Task requirements:
Go through the data underneath and report how many lines hold the string "which", giving only the number.
════
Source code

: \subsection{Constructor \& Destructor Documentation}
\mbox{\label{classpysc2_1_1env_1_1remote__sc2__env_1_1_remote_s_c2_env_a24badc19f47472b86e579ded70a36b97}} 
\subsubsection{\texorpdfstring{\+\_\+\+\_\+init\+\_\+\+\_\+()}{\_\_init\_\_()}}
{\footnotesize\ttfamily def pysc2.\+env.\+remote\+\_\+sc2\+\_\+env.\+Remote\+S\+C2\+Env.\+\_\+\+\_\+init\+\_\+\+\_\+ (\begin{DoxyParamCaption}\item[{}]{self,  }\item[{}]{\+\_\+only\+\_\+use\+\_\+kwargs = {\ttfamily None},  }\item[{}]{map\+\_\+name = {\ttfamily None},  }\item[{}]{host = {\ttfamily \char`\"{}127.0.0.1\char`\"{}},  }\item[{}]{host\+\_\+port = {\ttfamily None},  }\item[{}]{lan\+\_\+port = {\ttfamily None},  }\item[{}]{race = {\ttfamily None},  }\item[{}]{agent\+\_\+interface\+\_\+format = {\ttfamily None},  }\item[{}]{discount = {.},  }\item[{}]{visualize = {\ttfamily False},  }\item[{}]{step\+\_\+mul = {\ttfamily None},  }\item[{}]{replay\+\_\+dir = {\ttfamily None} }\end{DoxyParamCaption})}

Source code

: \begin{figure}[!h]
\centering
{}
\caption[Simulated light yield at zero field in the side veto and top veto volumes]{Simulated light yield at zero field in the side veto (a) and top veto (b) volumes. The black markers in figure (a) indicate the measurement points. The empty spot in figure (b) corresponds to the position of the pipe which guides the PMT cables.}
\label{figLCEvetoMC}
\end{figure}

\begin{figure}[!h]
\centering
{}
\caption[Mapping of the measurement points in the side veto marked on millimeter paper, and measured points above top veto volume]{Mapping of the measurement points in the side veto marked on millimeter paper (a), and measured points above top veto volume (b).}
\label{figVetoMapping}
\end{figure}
════
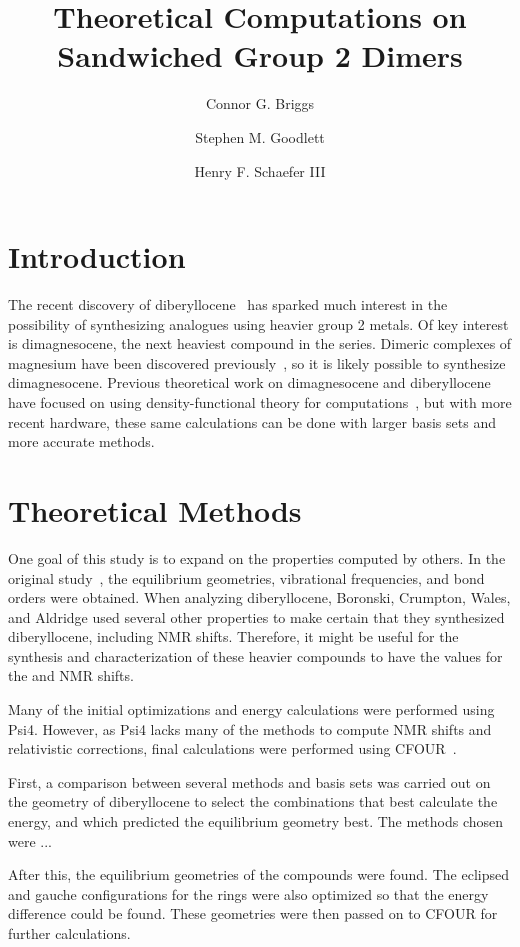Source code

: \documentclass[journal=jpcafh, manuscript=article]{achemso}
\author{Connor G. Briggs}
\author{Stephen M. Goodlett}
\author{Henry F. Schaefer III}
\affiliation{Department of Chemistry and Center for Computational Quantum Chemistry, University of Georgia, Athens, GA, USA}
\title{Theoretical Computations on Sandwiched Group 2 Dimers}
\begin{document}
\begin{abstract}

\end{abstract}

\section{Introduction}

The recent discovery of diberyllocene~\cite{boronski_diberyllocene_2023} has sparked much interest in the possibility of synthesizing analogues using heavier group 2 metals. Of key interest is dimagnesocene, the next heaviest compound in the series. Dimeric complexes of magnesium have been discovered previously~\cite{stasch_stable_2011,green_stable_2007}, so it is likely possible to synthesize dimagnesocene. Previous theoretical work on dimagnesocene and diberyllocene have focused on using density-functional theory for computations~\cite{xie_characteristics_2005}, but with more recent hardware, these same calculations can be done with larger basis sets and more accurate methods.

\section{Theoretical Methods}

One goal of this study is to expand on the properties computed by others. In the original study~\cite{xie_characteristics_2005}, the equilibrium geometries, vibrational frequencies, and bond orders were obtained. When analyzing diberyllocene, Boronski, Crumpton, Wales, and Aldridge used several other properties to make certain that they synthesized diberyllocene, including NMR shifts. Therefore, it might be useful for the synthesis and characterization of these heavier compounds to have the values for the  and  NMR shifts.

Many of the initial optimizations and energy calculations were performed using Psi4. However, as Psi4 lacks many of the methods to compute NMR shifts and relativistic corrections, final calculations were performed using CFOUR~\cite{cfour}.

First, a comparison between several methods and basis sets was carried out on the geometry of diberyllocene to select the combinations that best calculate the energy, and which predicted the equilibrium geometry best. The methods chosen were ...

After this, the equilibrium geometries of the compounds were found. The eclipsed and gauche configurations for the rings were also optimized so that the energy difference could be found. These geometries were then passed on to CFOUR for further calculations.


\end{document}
════
Answer below:
2